Appendix – Equity Performance During Trump’s First Term

In the table below, we detail equity performance during Trump’s first term from post-election date (Nov 8, 2016) through the end of 2019 (prior to COVID). At a geographical level, equities performed largely as expected with the US outperforming international markets. However, within the US, winners and losers were markedly different from expectations in terms of sectoral, market-cap and style-factor performance. Additionally, the sequencing of policy action in the next Trump Administration may differ from that in 2017-2019. During his first term, Trump passed his signature Tax and Jobs Act first and then focused on tariffs. Given the high US federal deficit and high starting interest rate levels, Trump may focus on tariffs first and then turn attention to tax cuts (or focus on them simultaneously).

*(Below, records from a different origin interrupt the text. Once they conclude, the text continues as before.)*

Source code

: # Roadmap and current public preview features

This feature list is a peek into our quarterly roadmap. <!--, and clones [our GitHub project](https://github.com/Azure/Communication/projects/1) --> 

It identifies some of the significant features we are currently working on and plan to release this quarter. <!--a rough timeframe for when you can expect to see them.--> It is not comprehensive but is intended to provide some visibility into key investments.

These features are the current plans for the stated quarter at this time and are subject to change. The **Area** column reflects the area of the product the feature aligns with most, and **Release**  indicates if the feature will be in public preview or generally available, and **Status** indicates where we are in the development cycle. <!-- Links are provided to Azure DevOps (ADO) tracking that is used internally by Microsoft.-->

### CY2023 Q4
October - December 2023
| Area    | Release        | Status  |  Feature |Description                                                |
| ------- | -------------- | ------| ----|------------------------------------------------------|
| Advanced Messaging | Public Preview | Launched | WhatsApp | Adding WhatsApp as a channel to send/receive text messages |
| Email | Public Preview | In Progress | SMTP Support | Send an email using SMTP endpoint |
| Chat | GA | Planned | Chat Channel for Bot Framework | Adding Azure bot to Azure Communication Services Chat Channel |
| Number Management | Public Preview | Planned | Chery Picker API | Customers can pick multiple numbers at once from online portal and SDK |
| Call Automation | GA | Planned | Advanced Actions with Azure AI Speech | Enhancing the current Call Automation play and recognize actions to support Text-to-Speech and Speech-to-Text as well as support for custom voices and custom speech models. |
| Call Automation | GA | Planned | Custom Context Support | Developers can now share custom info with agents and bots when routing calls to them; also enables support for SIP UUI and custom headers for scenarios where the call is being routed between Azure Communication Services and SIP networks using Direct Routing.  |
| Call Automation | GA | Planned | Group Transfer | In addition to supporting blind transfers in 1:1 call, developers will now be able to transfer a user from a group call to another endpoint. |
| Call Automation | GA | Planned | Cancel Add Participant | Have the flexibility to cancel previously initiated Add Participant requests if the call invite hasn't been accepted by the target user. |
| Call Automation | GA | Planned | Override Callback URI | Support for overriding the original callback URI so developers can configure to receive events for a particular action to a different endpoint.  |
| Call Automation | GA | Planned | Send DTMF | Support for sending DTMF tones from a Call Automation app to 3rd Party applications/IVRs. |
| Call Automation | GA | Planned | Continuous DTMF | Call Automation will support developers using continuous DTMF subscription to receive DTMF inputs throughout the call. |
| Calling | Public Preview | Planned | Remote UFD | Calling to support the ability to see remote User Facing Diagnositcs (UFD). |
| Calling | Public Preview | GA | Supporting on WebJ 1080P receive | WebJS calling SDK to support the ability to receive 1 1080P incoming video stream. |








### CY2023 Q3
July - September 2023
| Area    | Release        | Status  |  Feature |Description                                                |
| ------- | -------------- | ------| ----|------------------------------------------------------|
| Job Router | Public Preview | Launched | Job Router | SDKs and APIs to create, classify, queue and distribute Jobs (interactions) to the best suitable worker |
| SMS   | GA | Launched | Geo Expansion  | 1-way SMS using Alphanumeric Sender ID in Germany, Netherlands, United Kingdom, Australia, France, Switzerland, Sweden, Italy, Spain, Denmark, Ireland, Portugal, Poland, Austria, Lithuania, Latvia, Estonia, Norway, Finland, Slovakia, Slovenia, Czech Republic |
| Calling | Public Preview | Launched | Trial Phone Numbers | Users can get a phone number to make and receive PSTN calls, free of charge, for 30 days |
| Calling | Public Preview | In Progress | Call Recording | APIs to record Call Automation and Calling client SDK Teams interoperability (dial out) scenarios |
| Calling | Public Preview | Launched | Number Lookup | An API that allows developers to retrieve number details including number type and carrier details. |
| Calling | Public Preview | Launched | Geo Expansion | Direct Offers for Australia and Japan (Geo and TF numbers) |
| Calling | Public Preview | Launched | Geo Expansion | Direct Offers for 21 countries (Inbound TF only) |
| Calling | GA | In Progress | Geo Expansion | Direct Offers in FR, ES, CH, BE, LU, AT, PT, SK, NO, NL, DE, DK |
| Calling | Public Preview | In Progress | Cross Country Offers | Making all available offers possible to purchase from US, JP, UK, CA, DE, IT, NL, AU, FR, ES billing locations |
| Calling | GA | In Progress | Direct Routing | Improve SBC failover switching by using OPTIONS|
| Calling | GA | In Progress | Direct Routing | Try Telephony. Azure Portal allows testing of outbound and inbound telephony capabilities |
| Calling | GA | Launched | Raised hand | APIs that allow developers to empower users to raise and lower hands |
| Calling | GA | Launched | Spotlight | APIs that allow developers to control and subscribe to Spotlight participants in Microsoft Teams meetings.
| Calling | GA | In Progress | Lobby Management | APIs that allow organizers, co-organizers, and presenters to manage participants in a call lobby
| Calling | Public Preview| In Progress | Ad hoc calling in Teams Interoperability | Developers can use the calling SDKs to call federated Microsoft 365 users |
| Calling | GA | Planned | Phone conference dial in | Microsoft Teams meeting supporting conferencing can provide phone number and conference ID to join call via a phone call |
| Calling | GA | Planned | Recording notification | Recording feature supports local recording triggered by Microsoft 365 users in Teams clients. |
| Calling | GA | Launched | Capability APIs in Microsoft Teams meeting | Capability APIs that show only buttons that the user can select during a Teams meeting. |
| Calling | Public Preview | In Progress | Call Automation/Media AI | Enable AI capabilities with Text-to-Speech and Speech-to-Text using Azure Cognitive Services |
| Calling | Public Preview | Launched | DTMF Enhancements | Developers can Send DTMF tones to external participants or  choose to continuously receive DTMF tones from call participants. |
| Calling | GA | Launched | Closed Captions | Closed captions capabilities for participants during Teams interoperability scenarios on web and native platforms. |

As such, we caution investors from becoming too focused on predicting “Trump beneficiaries” at a very granular level.

  • The US handily outperformed international markets during this period.  Even so, there was considerable variation in performance by year.  In 2017 for instance, international stocks significantly outperformed as global growth resumed following a lull in 2015 and 2016.   US stocks then performed much better in 2018 and 2019 as international stocks were hurt more by tariffs and international sectors did not have as much exposure to the technology sector (best performing sector) as the US.
  • While value stocks were widely expected to benefit from Trump’s policies, US growth stocks handily outperformed value stocks over this time period.
  • Similarly, small-cap stocks were expected to benefit more than large cap stocks as small caps would benefit more from the corporate tax rate reduction that passed in 2018. However, large caps outperformed small caps by 290bps annually over the period.
  • Sectorally, the energy, industrial and financial sectors were expected to outperform given Trump’s policies.  In actuality, the technology sector was the dominant outperformer, and healthcare performed much better than expected.